Quans je suis arrivé à Sainté, fin novembre 2008, il faisait nuit, il neigeait. Le lendemain, tous les terrains du centre d'entraînement étaient remplis de joueurs. Je me suis dit : "Mais c'est l'académie !" J'avais dans la tête ce qui se faisait en Angleterre ou dans les universités américaines et j'ai dit : "Putain, ça pue le foot ici !" Si on veut rivaliser avec ceux qui ont plus de moyens financiers, ça passe par un travail extraordinaire avec la formation. Vous me dites que le problème de la formation, c'est qu'on est vite pillé. Mais Ils ne sont pas pillés à 60 kilomètres d'ici.

 

Ici, financièrement, on ne fait on ne fait pas plus que ce que l'on peut, mais il y a un secteur dans lequel on doit exceller c'est la formation. Et qu'on le veuille ou non, s'il y a un exemple à suivre, c'est celui qui est à 60 kilomètres d'ici. Eux, ils ont cette capacité à les sortir, à les garder, à gagner avec les transférer cher. Les mecs qui sont formés à l'OL mais qui ne passent pas pros font quand même carrière. Ils ont un savoir-faire. Evidemment, ils ont la vitrine des 7 titres d'affilée mais ils sont bons pour les trouver dans les quartiers.

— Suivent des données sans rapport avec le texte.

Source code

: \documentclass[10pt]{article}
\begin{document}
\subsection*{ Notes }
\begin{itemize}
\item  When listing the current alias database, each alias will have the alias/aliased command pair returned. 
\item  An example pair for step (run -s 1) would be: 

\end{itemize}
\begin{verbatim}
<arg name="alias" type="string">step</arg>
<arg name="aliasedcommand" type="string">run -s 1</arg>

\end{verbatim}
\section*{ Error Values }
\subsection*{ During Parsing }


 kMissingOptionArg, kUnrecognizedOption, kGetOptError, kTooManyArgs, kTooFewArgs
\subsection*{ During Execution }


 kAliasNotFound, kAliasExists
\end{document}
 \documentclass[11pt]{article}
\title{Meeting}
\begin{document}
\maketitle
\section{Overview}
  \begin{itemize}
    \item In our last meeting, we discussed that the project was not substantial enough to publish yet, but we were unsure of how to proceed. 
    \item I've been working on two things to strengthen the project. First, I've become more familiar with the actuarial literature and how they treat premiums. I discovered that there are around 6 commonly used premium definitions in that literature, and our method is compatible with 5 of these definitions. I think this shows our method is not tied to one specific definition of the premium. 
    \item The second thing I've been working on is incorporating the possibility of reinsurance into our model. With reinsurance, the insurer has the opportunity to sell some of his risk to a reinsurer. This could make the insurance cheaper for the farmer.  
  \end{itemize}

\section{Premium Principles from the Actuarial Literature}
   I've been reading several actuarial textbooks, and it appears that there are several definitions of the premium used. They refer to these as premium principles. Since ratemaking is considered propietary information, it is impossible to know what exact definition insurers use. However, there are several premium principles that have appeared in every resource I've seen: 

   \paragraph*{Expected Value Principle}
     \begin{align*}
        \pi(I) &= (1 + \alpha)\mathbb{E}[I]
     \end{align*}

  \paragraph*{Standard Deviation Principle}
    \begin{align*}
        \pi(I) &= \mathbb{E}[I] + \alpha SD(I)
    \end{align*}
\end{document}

Putain, il faut qu'on y aille, pas espionner mais il faut s'en inspirer !

 

Il m'arrive de pleurer et de vomir après certaines défaites parce que je garde beaucoup de choses en moi. Des fois, j'essaie de ne pas laisser transparaître des moments de doute… Je suis tellement investi pour réussir… J'arrive à 8h30 et je pars à 20h00, hein ! A Bâle, je suis fou quand il y a cette fin. C'est long pour l'entraîneur, très long ! Après le coup de sifflet final, il y a une heure où il doit encore être dedans. Il y les médias, le vestiaire, ce qu'il doit renvoyer aux joueurs, aux dirigeants, le bilan médical, plein de trucs.

 

Quand j'ai fini tout ça, je vais prendre une douche, et là je suis en morceaux, mort. C'est sous la douche que me dis que l'Europe, c'est fini. J'y avais mis tellement de choses… Cela s'est joué en une minute. Même après l'expulsion, je sais qu'on va revenir, qu'on à deux minutes à tenir et que ça va être difficile, et ça tombe… Une heure après, je suis dans ma douche, déconfit, accroupi, décomposé, à l'envers… Et dix minutes après, il faut que je sois dans le bus, tout droit."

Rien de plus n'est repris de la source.